El ataque ocurrió el 8 de julio de 2022, durante un acto de campaña en la ciudad de Nara, en el oeste de Japón, donde Abe recibió disparos realizados con un arma de fabricación casera. El ex primer ministro, de 67 años, fue trasladado de urgencia a un hospital, donde fue declarado muerto horas después.

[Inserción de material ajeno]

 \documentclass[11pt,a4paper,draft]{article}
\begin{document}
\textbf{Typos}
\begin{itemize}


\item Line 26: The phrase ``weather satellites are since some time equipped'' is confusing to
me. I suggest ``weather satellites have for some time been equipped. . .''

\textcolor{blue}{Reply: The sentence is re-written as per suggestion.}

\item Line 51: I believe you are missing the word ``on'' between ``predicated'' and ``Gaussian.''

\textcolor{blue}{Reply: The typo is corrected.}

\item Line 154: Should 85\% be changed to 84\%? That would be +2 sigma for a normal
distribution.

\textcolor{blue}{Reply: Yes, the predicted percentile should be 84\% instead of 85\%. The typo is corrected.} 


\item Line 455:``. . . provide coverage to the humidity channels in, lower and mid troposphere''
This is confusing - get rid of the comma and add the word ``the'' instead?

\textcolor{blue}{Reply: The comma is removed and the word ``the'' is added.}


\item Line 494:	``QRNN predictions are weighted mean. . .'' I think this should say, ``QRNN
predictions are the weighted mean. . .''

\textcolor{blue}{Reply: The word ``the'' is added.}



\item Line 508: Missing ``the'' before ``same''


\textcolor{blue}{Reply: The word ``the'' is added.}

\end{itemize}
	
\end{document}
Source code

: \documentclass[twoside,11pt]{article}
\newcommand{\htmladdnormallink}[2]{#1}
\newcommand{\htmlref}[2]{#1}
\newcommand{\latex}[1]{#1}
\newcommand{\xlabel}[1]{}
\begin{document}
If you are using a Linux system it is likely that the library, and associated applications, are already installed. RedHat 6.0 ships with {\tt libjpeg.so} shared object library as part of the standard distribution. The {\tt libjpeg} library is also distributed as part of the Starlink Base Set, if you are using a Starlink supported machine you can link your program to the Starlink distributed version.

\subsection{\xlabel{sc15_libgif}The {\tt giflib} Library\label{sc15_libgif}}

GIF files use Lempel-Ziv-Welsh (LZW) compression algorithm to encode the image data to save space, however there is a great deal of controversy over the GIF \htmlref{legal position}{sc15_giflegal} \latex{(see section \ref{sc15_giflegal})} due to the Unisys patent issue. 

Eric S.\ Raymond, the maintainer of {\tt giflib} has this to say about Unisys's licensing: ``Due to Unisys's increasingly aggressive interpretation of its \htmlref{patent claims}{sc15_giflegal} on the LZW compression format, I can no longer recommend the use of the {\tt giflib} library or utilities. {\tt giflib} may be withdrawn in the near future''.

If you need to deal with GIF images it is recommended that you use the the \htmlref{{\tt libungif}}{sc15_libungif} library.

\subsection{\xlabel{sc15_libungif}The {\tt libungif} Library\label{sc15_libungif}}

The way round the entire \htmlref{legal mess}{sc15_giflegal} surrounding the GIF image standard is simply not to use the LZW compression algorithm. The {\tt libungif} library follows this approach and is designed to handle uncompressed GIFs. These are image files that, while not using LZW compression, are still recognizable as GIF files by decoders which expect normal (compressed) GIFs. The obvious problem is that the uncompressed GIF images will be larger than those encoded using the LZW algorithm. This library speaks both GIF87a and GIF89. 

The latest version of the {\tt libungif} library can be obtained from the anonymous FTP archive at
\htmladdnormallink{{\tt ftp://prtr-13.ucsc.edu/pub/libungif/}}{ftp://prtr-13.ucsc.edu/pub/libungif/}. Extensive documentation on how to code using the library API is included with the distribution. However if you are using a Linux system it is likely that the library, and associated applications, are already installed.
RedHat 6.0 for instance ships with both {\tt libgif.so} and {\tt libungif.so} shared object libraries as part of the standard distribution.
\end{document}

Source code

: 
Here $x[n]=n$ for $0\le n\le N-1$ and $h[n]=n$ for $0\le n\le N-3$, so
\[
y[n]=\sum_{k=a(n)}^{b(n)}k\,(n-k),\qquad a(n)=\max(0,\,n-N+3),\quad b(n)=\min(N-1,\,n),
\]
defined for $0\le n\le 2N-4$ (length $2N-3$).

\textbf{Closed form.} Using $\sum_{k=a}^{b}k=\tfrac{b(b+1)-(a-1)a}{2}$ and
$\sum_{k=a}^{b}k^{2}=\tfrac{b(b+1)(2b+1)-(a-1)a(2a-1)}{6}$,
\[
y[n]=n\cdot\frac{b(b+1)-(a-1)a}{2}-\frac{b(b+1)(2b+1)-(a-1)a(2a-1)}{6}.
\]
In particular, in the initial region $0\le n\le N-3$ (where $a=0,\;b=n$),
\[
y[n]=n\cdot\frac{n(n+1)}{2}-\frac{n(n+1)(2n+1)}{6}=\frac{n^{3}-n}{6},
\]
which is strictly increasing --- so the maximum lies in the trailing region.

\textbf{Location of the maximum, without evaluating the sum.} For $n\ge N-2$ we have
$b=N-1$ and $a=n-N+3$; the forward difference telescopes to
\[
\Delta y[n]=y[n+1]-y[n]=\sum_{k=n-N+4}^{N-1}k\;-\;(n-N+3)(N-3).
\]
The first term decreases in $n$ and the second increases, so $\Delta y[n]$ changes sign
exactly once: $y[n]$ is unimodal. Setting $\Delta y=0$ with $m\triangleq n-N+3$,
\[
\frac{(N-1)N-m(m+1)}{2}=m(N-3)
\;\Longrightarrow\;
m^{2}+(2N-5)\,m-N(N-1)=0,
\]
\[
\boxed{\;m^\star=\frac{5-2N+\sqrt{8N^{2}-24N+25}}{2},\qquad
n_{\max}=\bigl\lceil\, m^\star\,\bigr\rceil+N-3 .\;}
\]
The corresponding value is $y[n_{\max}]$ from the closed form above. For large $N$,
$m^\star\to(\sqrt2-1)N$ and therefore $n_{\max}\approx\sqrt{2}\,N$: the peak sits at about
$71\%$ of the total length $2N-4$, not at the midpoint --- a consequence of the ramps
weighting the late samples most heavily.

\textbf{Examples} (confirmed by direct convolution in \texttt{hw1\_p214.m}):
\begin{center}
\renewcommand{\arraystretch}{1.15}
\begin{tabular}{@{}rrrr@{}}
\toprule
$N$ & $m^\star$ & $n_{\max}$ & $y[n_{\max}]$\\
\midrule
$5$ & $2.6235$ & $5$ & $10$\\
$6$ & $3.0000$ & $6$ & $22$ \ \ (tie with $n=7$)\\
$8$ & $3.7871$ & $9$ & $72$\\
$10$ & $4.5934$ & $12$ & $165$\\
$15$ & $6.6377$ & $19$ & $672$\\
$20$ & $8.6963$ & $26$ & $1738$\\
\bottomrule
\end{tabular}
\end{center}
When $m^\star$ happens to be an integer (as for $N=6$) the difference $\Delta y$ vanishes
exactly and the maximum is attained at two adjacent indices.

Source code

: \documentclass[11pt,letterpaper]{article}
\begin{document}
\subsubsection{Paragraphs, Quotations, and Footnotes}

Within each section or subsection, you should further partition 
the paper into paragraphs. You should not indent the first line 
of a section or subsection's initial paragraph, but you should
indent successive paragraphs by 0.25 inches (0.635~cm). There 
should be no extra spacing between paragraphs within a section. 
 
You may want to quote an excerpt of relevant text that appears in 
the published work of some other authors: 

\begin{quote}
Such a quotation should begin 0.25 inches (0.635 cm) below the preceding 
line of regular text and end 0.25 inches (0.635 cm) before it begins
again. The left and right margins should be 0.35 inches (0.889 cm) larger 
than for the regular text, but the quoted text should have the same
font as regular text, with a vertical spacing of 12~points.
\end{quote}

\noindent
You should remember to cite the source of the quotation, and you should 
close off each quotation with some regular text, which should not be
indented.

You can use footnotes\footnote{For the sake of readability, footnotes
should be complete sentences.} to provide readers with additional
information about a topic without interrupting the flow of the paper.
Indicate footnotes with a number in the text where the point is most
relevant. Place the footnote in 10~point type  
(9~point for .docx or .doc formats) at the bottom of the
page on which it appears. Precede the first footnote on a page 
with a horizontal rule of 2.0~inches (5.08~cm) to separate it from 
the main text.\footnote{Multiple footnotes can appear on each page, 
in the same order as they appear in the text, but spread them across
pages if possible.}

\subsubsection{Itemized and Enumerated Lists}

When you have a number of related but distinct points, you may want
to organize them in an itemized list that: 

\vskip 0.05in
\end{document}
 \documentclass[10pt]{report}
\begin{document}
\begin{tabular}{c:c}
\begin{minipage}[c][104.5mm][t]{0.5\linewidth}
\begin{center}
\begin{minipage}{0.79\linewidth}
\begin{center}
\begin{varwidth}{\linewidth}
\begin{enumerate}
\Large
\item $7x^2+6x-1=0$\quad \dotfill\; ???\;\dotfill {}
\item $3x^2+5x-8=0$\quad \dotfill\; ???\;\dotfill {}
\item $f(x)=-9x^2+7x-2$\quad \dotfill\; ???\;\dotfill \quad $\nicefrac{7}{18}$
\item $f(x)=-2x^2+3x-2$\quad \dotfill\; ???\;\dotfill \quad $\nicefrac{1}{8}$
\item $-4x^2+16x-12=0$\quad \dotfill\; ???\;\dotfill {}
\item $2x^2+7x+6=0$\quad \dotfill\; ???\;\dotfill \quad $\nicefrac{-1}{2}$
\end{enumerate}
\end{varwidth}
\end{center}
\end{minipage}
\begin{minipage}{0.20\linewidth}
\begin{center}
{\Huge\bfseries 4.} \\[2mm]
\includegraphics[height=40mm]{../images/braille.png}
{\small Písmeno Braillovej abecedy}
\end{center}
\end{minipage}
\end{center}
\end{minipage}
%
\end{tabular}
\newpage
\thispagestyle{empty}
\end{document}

El asesinato resultó especialmente traumático para la sociedad japonesa, ya que la violencia armada es extremadamente rara en el país, que cuenta con algunas de las leyes sobre armas más estrictas del mundo.
Durante el proceso judicial, se confirmó que Yamagami actuó motivado por un resentimiento personal ligado a la Iglesia de la Unificación, también conocida como la “secta de la Luna”. El condenado responsabilizaba a esta organización de la ruina económica de su familia, tras las cuantiosas donaciones realizadas por su madre. Según las investigaciones, la madre de Yamagami habría entregado alrededor de 100 millones de yenes, equivalentes a cerca de un millón de dólares en ese momento, a la organización religiosa como parte de su compromiso de fe. El atacante vinculó a Shinzō Abe con la iglesia y decidió convertirlo en su objetivo.
El asesinato destapó un escándalo político de gran alcance en Japón, al salir a la luz los estrechos vínculos entre la Iglesia de la Unificación y numerosos legisladores conservadores del Partido Liberal Democrático (PLD), la fuerza gobernante. Como consecuencia, cuatro ministros se vieron obligados a dimitir. El caso provocó un intenso debate nacional sobre la relación entre política y religión, así como sobre los mecanismos de control de organizaciones religiosas y su influencia en la vida pública japonesa. También reavivó discusiones sobre seguridad en actos políticos, un tema que hasta entonces parecía prácticamente ajeno al país.
Con la sentencia de cadena perpetua, la justicia japonesa cierra un capítulo judicial, pero las consecuencias políticas y sociales del asesinato de Abe siguen presentes. El caso dejó una huella profunda en Japón y marcó un antes y un después en la percepción de la seguridad, la transparencia política y el papel de las organizaciones religiosas en la esfera pública.